Publisher: Disney Interactive Studios
Developer: Black Rock Studio
Release Date: September 16, 2008
In the beginning, when arcades were king, there was one type of racing game, where you held the accelerator button and tried to get to the finish line as quickly as possible. Usually, when the brake came into play, it was already too late.
Then came Gran Turismo, and racing games became split into two official camps. One contained the loose mechanics and steering of arcade games, and the other sought to simulate the experience of driving a real car. This went on for years, with the arcade games getting simpler but adding small gimmicks, and the simulation games becoming more and more obtuse. As a result, there were few fans of both.
Over the years, however, the line has been blurring. The gimmicks of old-style arcade racers have been becoming more appealing, and some have even added aspects of tuning to the mix.

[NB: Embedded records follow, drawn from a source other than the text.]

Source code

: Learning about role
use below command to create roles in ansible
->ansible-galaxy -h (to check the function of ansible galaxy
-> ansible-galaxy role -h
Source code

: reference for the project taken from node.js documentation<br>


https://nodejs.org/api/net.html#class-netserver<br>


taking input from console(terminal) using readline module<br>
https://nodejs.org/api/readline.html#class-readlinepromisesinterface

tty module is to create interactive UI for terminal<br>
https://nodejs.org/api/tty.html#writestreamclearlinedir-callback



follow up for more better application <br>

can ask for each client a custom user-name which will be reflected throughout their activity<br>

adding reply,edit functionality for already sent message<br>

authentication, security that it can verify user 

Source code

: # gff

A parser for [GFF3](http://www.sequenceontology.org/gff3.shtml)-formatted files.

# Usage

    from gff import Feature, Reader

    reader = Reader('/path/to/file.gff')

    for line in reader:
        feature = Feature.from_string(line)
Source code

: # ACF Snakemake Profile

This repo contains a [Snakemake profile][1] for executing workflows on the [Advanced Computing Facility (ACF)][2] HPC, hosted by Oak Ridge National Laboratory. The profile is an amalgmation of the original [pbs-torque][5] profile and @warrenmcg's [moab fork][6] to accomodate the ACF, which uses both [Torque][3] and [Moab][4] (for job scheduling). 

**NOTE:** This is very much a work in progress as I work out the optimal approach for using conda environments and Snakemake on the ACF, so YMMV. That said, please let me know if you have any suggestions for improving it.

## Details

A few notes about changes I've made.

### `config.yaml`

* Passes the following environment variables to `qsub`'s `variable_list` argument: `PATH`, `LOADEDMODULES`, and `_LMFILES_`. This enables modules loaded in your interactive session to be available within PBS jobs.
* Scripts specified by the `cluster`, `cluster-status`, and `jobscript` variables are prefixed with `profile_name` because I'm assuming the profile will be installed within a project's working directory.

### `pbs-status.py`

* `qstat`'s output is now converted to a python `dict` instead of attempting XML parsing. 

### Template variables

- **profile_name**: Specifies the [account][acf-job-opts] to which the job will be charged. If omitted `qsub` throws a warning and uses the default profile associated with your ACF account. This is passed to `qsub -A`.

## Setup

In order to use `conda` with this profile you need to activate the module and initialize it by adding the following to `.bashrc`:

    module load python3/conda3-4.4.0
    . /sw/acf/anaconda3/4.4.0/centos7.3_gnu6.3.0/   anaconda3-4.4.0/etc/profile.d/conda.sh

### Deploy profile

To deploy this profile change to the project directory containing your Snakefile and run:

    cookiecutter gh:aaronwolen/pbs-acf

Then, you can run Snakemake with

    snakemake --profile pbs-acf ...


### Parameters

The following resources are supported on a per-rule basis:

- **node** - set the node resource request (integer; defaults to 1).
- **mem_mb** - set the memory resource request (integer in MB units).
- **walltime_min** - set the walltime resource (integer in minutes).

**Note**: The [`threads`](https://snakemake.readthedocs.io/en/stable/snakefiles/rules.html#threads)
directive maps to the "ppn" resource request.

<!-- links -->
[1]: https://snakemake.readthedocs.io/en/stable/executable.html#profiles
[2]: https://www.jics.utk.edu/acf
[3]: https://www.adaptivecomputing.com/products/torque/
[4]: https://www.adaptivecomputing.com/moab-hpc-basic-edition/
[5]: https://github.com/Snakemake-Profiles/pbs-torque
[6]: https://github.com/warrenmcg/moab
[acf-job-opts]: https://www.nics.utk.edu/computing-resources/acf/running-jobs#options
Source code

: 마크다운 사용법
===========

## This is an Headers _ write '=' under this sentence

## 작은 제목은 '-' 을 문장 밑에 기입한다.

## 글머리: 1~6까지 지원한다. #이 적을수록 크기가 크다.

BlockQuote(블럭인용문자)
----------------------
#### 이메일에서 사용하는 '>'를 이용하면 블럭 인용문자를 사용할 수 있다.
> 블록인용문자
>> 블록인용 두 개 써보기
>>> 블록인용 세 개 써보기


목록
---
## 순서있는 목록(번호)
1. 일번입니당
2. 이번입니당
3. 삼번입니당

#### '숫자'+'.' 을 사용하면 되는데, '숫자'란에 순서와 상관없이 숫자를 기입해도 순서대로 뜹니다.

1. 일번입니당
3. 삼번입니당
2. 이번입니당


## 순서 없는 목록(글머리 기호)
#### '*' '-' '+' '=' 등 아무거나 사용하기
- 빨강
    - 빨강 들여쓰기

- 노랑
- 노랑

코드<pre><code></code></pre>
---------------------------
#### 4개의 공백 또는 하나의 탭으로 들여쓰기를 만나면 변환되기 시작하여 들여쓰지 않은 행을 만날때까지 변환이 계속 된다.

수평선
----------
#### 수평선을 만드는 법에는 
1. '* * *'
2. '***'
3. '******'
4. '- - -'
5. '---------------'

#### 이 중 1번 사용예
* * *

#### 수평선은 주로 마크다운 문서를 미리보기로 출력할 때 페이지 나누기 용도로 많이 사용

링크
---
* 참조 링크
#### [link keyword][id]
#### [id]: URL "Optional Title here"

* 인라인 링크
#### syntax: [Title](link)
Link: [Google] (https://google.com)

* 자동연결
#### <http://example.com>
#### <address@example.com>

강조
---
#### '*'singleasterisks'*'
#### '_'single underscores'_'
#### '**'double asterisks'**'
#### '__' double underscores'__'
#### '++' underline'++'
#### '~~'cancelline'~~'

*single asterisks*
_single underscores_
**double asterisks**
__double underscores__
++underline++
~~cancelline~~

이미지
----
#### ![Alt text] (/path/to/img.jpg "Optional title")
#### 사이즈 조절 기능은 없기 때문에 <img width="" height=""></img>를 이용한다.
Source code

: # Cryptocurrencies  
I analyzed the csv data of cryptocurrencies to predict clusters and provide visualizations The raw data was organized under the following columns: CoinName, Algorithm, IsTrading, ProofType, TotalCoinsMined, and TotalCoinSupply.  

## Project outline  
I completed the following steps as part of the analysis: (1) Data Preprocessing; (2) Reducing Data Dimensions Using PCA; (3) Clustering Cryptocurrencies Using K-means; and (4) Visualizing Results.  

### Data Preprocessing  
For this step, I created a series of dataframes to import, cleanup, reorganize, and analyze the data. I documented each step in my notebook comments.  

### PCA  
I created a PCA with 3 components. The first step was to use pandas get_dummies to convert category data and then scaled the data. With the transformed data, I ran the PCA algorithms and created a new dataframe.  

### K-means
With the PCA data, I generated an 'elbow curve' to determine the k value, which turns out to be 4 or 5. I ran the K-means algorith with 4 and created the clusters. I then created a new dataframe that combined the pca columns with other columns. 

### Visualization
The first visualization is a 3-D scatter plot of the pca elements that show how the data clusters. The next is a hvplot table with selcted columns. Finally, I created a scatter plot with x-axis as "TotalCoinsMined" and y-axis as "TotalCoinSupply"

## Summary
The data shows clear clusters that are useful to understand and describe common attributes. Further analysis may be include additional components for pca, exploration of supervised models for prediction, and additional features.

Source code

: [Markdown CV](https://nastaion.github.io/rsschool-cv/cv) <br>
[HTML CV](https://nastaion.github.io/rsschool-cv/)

Sim racers, meanwhile, are beginning to come around so as to attract more players. More terms are getting explained, controls are becoming easier, and a good time is being had by all.
With all this in mind, Pure definitely leans toward the old-school arcade mindset, but there are methods to its madness and genius in its simplicity. It's an ATV racer, meaning you're in a fast sucker that's still light enough to jump off of even the smallest incline. What's there to do when you're sailing through the air? What else? Bust out crazy freestyle tricks. It's developed by veterans of the ATV Offroad Fury games, so they've had plenty of time to get this right.
Pure's racing experience is linked to its boost meter. The better you do, the more boost meter you gain; the more boost meter you gain, the higher the ranking of tricks you can perform (these tricks cost boost meter). The more complex tricks you perform, the faster you go, and by consequence, the better you do — provided you don't crash out, of course. It's pretty much a never-ending cycle of high-speed awesome, and with 80+ tricks to choose from, it'll be a while before showing off gets tiring.
Of course, you can also just save your boost-meter for a Special trick, which, if pulled off correctly, can send you sailing over just about everything at crazy speeds, and help you rocket past the opposition. If you're lagging behind, finding a really high jump and pulling off a Special could well put you back on the fast track to first place. Course shortcuts and tricks also go hand in hand.
Along with the simple, fun racing, other features include 16-player online matches and the ability to build your own custom ATV entirely from scratch. The building process can be fast-forwarded and rewound, so as to give the player an exact choice on modifications, and skip past what they may not care about or even understand.
Pure is already on the track to becoming a sleeper hit at the very least. It's easy to get into, and fun to race for the best lap times by using just the right combination of speed, tricks, and boost management — all while showboating one's butt off. On the show floor, play proved to be fluid and fun. Its high-speed, trick-heavy gameplay was actually reminiscent of Excite Truck, of all things. It's great for people who don't want to be burdened with a complicated simulation experience, but it still contains substance underneath the style.
Coming from someone whose favorite racing game is still Daytona USA, this is a principle I can definitely get behind.